Step by step, in the app
Snap or choose a photo
Open SketchBee and tap Snap a photo— or pick one from your camera roll. Anything with a clear subject works: kids, pets, a favorite toy, today's trip to the park.
Pick a theme (or don't)
Themes tuck a little magic into the outline — princess castles, dinosaurs, outer space. Skip it for a faithful line drawing of the photo as-is.
Let Buzzy draw the lines
Buzzy turns your photo into a clean, kid-friendly outline in about 30 seconds. Bold lines, big spaces to color, no fussy details.
Print it — or color on screen
Tap Print to send it to any AirPrint printer, save it as a PDF, or hand over the phone and color right in the app with brushes, fills, and stickers.
Picking photos that convert well
The line drawing is only as good as the photo. A minute of choosing well beats a re-run:
- One clear subject. A kid on a slide beats a crowd shot. Faces and full bodies both work.
- Good light. Daylight photos convert best — dim or grainy shots make mushy lines.
- Simple background. Busy backgrounds become busy pages. Grass, sky, and walls stay clean.
- Get close. Fill the frame with the subject so the fun parts get big colorable spaces.
- Big shapes for little kids. For toddlers, choose photos with chunky subjects — pets, toys, one person — so the spaces are crayon-sized.

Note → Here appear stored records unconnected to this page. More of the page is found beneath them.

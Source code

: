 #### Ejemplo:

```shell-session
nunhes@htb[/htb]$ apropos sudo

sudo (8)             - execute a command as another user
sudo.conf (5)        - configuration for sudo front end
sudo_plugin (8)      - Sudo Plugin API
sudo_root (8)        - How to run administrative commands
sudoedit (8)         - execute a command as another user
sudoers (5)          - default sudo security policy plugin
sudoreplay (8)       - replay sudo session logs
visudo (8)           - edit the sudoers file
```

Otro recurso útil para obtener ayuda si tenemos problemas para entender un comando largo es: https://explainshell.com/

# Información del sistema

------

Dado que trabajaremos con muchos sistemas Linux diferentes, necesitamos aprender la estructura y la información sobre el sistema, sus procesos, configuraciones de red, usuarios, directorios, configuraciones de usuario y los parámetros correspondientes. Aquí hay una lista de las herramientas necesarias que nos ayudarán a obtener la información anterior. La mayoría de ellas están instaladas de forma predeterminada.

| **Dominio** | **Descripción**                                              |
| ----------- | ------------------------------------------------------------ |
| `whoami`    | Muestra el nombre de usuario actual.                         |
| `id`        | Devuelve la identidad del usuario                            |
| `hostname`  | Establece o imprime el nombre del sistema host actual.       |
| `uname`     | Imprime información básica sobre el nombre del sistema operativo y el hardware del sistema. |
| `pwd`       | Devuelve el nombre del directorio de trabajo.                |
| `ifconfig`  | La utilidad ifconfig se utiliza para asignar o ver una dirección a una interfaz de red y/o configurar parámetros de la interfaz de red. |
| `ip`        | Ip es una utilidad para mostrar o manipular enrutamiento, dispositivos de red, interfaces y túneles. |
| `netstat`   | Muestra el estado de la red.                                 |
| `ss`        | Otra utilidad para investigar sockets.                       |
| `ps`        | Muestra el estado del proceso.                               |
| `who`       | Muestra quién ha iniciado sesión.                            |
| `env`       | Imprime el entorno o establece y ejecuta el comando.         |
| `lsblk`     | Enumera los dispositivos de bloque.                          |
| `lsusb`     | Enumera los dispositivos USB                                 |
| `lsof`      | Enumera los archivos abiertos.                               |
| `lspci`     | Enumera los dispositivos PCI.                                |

Squint at the photo. If you can still tell what it is, it'll make a great page.
Printing tips
- Plain paper is perfect. Standard 20 lb copy paper takes crayon, pencil, and marker well. Cardstock if paint is coming out.
- Print in black & white. Pages are pure line art — grayscale mode saves your color ink.
- Use "Fit to page." Pages are sized for Letter and A4; fit-to-page keeps lines from clipping at the margins.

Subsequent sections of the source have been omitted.